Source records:
****

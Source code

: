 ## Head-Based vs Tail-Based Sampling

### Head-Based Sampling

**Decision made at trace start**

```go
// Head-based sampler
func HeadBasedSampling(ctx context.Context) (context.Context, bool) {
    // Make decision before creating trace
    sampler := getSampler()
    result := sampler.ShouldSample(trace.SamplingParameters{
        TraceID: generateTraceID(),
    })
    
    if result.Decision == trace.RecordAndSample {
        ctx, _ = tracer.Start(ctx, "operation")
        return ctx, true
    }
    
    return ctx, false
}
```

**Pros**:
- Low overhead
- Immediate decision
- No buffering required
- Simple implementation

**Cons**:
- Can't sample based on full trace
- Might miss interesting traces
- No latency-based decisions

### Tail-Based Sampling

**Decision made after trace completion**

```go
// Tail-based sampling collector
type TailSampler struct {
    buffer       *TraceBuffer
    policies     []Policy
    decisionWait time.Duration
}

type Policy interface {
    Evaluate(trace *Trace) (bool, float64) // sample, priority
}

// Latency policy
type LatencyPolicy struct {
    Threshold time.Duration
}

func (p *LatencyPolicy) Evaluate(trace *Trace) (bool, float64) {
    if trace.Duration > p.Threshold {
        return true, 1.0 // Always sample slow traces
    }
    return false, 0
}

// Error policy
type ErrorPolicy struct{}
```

****

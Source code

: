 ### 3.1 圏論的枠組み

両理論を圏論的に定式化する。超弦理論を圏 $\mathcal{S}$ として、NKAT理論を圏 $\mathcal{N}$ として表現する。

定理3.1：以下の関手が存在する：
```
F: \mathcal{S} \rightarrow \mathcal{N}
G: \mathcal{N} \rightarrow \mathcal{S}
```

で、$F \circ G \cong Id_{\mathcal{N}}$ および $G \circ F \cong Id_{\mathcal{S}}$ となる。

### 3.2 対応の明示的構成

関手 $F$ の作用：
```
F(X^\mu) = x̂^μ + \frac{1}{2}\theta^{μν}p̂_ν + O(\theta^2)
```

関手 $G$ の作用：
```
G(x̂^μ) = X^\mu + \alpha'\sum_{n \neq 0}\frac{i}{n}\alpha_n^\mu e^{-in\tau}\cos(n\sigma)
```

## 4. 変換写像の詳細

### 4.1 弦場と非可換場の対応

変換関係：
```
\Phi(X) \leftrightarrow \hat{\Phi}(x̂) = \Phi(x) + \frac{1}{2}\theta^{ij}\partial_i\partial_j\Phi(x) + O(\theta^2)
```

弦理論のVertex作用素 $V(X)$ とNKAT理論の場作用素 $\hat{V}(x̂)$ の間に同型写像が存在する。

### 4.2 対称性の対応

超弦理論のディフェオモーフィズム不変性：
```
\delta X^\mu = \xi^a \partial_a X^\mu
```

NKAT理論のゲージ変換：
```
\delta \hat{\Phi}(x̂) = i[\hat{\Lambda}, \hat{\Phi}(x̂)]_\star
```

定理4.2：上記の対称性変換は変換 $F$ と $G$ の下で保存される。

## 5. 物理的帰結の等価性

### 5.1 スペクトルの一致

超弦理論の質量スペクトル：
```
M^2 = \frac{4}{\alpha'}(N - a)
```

****

> [The task]: Lines that include the word "alpha" are to be extracted from the data above.

> [Task answer]:
G(x̂^μ) = X^\mu + \alpha'\sum_{n \neq 0}\frac{i}{n}\alpha_n^\mu e^{-in\tau}\cos(n\sigma)
M^2 = \frac{4}{\alpha'}(N - a)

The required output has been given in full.